**DATA RECORDS:**
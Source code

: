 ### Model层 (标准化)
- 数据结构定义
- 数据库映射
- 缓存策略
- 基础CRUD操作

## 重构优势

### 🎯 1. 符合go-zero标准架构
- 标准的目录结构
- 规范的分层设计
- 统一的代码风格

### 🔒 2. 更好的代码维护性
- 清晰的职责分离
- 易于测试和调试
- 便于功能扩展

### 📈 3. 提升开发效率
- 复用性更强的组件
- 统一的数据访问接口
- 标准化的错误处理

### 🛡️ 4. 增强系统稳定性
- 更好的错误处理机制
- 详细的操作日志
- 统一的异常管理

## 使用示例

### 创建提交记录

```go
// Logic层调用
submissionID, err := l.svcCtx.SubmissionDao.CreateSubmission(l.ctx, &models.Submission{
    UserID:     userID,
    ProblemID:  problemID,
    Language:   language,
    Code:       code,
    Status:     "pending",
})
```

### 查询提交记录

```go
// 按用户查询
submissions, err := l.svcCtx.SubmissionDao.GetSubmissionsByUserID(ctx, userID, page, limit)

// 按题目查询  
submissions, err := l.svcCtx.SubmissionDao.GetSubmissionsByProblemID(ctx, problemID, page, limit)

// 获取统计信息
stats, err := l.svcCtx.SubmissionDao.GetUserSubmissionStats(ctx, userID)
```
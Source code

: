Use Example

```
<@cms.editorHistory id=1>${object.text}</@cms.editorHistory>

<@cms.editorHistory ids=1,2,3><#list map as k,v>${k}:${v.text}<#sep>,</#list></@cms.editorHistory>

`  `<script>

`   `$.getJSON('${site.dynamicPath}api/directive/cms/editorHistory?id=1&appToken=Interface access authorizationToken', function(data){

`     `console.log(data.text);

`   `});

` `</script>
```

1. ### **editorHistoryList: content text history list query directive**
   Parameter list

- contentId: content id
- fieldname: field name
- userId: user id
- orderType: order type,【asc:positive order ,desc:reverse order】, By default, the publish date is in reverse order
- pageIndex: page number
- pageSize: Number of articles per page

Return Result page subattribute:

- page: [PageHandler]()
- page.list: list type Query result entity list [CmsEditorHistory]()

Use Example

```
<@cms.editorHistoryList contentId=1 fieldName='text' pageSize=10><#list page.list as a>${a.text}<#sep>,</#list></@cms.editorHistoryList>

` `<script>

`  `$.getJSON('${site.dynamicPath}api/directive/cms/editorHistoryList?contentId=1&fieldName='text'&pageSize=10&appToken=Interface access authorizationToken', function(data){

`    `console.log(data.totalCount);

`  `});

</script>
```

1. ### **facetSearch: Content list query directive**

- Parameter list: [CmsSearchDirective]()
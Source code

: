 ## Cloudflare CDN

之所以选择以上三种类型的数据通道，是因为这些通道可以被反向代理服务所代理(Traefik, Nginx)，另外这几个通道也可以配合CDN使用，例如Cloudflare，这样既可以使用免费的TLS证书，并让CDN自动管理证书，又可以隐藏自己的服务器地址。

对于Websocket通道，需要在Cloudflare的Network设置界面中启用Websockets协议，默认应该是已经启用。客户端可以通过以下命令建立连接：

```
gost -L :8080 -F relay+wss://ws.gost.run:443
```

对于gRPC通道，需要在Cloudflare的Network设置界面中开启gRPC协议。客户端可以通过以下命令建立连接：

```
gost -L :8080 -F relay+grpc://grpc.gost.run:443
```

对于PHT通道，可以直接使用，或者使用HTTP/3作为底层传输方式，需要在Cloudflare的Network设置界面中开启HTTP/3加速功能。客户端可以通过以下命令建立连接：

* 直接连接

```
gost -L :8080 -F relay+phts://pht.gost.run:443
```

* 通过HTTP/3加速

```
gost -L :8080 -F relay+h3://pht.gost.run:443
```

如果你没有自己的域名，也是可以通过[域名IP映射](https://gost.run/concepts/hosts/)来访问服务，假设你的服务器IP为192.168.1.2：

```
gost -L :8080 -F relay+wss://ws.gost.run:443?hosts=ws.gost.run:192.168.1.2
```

**INSTRUCTIONS FOR THE TASK:** Every line that holds the word "pageSize" should be copied from the records.

**YOUR RESPONSE:**
- pageSize: Number of articles per page
<@cms.editorHistoryList contentId=1 fieldName='text' pageSize=10><#list page.list as a>${a.text}<#sep>,</#list></@cms.editorHistoryList>
`  `$.getJSON('${site.dynamicPath}api/directive/cms/editorHistoryList?contentId=1&fieldName='text'&pageSize=10&appToken=Interface access authorizationToken', function(data){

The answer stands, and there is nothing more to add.